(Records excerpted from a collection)

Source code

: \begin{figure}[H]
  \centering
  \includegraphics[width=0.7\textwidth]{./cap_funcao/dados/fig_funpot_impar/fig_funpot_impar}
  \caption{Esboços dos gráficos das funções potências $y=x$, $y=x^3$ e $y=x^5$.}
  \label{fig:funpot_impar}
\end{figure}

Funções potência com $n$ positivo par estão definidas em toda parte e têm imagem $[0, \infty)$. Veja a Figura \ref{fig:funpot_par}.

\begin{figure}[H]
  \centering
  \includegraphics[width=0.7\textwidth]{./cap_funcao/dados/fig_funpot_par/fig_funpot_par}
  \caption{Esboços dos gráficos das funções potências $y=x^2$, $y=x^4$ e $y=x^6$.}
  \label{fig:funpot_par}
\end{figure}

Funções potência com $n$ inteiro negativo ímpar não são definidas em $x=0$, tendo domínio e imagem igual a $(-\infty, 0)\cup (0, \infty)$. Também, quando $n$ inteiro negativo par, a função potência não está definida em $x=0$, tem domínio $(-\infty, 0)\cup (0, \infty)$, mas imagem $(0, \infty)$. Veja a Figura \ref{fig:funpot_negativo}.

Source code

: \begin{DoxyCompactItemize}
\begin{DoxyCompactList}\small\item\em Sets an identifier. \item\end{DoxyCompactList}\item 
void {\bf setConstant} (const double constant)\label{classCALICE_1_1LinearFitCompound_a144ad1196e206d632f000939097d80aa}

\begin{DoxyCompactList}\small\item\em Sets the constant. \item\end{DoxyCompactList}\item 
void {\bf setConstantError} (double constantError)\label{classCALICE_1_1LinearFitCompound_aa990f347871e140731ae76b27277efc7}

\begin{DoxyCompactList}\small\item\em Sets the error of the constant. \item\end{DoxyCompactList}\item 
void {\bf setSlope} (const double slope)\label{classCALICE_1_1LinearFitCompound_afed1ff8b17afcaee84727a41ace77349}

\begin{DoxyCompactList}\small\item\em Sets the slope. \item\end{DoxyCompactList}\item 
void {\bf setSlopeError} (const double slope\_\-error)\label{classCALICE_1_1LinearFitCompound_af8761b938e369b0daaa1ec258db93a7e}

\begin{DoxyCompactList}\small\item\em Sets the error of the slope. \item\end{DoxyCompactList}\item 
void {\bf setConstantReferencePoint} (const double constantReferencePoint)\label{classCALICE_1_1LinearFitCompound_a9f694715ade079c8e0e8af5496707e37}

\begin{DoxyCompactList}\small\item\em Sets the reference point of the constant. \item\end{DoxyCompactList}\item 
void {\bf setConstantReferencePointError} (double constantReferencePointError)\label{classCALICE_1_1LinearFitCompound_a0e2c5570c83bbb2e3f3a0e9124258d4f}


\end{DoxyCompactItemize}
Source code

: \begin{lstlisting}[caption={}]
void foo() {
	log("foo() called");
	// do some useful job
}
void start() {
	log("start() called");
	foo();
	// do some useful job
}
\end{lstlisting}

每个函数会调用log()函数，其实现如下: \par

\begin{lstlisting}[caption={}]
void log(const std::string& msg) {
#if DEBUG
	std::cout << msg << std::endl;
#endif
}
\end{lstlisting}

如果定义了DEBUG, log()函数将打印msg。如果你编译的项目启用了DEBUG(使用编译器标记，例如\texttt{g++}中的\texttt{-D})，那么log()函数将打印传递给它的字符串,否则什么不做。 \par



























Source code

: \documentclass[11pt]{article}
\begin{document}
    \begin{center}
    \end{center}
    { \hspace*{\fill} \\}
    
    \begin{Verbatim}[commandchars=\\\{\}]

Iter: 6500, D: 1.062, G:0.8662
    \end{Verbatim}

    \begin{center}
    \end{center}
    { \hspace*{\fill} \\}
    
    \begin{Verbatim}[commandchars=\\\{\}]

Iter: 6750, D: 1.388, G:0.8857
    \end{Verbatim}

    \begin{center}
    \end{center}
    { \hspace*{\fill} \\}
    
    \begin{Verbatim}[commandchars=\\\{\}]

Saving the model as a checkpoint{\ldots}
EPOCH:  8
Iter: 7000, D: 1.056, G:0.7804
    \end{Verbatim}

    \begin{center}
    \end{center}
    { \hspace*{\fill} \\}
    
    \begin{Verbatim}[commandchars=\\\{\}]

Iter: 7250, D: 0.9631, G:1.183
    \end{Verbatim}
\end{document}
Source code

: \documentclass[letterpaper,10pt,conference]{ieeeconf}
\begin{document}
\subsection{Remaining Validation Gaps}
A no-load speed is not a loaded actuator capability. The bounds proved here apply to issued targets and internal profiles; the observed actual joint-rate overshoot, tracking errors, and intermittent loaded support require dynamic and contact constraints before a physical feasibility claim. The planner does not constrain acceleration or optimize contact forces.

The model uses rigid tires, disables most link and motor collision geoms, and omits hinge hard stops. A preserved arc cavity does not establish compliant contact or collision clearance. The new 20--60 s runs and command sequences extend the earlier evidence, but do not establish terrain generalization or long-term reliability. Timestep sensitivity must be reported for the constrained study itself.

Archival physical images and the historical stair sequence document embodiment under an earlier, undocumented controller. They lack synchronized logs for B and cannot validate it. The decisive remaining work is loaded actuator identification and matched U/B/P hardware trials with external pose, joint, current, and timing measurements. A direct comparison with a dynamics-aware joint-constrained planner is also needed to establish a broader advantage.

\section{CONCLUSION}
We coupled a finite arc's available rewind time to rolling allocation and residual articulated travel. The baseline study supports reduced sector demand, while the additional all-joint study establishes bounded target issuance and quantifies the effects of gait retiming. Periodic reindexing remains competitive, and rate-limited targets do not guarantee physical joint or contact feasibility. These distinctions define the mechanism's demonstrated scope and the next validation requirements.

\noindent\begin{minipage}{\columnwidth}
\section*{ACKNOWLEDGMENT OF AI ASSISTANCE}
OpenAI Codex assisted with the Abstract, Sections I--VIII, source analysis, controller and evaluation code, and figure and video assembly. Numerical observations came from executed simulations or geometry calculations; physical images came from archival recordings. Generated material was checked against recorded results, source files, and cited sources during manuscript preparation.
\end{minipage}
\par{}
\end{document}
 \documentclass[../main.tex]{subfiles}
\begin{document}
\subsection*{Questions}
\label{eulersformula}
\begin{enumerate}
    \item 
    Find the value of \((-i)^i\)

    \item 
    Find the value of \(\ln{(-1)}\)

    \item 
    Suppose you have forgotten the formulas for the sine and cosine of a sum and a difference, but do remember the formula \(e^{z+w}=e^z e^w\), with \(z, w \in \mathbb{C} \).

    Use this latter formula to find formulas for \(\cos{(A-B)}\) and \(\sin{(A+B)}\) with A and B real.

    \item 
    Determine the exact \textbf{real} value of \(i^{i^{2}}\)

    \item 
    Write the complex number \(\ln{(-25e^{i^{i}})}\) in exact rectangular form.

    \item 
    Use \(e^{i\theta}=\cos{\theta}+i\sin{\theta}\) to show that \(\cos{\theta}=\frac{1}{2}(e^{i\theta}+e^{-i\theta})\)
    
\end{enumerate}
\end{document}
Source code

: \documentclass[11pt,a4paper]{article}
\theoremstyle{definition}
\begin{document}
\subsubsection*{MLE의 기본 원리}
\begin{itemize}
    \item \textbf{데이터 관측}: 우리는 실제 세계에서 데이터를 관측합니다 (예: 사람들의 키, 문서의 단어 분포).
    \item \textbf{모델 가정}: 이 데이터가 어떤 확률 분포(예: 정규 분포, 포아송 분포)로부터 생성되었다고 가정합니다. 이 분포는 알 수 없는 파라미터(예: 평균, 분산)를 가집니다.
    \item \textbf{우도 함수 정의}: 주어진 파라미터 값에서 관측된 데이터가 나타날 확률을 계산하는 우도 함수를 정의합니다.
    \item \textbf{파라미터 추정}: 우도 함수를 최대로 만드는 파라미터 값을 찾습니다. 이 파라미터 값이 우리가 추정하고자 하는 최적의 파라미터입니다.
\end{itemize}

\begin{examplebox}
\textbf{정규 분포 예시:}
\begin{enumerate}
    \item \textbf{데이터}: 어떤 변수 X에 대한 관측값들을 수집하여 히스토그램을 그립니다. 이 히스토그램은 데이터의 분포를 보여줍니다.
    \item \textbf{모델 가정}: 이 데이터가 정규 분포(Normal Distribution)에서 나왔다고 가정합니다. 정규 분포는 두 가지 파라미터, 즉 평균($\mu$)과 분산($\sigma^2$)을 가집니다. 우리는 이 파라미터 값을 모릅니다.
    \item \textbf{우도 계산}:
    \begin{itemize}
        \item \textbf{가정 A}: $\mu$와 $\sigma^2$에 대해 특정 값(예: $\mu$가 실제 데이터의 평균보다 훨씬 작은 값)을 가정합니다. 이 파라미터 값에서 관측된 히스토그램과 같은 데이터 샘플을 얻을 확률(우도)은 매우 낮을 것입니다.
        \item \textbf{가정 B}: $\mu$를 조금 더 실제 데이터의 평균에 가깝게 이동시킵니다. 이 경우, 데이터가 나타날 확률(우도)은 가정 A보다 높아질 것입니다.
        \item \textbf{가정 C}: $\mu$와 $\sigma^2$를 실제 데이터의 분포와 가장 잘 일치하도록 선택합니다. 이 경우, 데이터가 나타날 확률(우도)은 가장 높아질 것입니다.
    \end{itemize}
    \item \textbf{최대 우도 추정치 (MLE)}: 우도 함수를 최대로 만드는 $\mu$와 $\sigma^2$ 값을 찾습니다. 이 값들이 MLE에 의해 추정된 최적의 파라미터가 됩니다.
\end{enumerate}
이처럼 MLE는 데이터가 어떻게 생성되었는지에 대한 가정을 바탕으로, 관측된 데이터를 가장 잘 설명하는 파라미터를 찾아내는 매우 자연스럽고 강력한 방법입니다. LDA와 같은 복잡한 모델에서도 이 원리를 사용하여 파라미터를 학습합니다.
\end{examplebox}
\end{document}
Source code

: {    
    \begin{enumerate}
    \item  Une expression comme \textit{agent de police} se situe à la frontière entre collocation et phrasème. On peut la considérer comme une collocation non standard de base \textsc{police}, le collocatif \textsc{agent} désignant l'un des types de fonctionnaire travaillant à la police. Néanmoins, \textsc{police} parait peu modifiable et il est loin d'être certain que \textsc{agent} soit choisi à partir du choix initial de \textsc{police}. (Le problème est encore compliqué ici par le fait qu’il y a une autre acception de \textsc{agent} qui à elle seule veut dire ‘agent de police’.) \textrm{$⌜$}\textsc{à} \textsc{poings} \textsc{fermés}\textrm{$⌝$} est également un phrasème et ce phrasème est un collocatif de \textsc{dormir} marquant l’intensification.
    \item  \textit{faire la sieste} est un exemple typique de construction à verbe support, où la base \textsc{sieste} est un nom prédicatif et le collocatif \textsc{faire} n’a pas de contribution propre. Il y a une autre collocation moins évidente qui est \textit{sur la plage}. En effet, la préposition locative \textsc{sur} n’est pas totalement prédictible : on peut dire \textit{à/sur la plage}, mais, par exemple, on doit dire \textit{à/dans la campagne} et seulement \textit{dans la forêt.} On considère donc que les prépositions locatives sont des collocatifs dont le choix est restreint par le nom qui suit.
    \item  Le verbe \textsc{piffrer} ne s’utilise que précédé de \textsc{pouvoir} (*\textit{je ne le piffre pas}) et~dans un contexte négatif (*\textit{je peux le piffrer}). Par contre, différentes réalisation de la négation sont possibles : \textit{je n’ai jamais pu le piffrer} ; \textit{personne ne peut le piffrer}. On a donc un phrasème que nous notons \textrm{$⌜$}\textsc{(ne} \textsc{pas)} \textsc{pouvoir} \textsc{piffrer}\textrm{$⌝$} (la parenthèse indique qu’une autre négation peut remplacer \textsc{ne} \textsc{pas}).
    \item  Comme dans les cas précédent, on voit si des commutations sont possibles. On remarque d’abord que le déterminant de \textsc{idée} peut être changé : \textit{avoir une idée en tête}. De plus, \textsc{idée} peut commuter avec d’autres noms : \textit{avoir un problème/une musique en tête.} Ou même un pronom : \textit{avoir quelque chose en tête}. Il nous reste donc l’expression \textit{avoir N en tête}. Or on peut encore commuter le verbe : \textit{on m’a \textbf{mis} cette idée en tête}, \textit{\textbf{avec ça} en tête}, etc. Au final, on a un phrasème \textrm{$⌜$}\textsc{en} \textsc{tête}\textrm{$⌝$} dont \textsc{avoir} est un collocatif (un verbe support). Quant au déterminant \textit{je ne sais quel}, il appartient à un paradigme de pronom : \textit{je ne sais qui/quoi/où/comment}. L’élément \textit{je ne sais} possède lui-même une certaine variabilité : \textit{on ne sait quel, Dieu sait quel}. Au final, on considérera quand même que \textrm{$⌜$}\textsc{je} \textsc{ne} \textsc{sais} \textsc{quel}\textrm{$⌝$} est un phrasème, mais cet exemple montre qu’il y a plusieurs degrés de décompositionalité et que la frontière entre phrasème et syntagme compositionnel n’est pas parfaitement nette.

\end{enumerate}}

• WHAT IS BEING ASKED: All lines from the opening of the records through the line where "Sets an identifier." occurs are to be output verbatim. No other line belongs in the answer.

• FINISHED TASK:
Source code

: \begin{figure}[H]
  \centering
  \includegraphics[width=0.7\textwidth]{./cap_funcao/dados/fig_funpot_impar/fig_funpot_impar}
  \caption{Esboços dos gráficos das funções potências $y=x$, $y=x^3$ e $y=x^5$.}
  \label{fig:funpot_impar}
\end{figure}

Funções potência com $n$ positivo par estão definidas em toda parte e têm imagem $[0, \infty)$. Veja a Figura \ref{fig:funpot_par}.

\begin{figure}[H]
  \centering
  \includegraphics[width=0.7\textwidth]{./cap_funcao/dados/fig_funpot_par/fig_funpot_par}
  \caption{Esboços dos gráficos das funções potências $y=x^2$, $y=x^4$ e $y=x^6$.}
  \label{fig:funpot_par}
\end{figure}

Funções potência com $n$ inteiro negativo ímpar não são definidas em $x=0$, tendo domínio e imagem igual a $(-\infty, 0)\cup (0, \infty)$. Também, quando $n$ inteiro negativo par, a função potência não está definida em $x=0$, tem domínio $(-\infty, 0)\cup (0, \infty)$, mas imagem $(0, \infty)$. Veja a Figura \ref{fig:funpot_negativo}.

Source code

: \begin{DoxyCompactItemize}
\begin{DoxyCompactList}\small\item\em Sets an identifier. \item\end{DoxyCompactList}\item 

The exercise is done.